Mexico: high-speed train
Mexico will in the next few weeks reopen bidding for this week for 130-mile high-speed passenger rail line, which connects the capital with the central city of Queretaro.
Bidders will have six months to present proposals for a project, which will be similar to an earlier one, which the government cancelled last October 20, five days after awarding it to a consortium led by China Railway Construction Corporation, and which includes local firms Prodemex (only in Spanish) Grupo GIA (only in Spanish), Constructora Teya, and GHP Infraestructura Mexicana.
The project was derailed by allegations that a member of the consortium had built a $7 million home for President Enrique Peña.

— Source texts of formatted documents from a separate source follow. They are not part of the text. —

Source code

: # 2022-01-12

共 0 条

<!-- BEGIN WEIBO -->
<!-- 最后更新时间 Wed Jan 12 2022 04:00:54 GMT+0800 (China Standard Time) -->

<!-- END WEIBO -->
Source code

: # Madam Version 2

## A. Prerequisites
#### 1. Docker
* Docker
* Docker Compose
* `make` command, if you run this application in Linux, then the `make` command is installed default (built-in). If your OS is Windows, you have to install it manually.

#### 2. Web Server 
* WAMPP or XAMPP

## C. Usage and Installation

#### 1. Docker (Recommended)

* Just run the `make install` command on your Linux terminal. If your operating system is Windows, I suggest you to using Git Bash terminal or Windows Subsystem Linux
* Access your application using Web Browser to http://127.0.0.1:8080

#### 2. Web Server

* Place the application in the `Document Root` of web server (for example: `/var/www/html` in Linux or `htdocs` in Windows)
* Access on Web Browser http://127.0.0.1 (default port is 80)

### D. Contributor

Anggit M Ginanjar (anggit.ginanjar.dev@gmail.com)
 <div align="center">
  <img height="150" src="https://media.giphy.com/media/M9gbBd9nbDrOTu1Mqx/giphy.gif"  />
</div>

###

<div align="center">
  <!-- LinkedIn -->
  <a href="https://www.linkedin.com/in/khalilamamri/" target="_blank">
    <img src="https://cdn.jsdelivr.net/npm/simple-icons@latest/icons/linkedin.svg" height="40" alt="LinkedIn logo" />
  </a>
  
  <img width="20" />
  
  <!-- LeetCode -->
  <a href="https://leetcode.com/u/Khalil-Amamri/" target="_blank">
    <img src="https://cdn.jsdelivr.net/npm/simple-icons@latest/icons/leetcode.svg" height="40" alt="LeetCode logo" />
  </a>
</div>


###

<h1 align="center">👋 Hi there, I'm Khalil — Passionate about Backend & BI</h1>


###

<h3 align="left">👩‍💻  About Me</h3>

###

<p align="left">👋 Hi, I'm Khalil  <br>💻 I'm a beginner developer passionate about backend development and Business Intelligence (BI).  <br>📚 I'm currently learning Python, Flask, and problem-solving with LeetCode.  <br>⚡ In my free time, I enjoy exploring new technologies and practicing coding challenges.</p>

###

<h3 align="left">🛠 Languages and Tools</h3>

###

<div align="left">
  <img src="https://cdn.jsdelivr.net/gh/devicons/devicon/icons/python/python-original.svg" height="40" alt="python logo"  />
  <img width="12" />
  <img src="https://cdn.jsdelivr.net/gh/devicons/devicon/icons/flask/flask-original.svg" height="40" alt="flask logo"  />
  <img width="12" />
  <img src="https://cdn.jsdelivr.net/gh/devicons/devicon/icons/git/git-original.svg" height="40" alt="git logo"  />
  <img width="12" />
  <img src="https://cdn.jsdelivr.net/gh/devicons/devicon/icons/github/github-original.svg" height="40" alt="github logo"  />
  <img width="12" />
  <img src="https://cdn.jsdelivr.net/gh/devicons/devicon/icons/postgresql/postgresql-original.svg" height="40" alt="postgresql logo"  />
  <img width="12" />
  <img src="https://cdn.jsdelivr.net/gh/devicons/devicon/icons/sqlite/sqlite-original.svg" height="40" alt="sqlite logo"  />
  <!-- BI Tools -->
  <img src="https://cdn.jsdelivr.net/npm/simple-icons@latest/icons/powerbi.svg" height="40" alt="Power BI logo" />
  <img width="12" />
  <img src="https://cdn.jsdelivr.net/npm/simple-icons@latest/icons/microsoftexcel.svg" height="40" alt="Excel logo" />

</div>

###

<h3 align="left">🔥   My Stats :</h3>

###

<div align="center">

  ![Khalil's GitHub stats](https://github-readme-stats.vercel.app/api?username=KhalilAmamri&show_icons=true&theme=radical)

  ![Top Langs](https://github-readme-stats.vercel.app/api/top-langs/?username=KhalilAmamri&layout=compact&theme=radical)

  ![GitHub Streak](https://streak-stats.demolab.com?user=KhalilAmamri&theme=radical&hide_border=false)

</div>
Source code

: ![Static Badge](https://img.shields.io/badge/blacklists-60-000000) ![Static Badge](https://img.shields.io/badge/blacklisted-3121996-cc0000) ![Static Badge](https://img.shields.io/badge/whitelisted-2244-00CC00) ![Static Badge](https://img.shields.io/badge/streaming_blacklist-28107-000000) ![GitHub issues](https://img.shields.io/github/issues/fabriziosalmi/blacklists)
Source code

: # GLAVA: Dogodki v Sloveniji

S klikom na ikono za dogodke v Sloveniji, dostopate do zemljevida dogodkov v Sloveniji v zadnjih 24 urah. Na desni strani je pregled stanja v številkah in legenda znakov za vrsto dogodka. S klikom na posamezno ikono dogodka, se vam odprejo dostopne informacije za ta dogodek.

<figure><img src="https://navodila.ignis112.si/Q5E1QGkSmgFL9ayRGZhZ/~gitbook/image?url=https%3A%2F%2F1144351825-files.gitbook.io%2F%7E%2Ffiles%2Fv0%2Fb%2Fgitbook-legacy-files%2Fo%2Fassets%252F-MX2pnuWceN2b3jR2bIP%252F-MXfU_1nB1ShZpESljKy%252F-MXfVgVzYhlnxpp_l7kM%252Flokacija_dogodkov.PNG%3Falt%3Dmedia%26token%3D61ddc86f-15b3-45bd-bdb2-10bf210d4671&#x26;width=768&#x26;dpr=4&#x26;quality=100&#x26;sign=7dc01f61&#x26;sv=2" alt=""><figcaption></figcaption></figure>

Several companies have said that they will bid on the project, including Alstom of France, and Canada’s Bombardier, which has a railcar factory in Hidalgo State.
The winner is expected to invest around $3.8 billion, which would be recovered mainly through passenger revenue.
The line will transport some 23,000 passengers per day at speeds of close to 200 kilometers per hour, unprecedented in Latin America, according to officials.
The Chinese-led consortium was the solo bidder on the previous tender, which was open for only 45 days.
The government had to move quickly on the project, because an efficient rail corridor is a priority, said Transport Minister Gerardo Ruiz.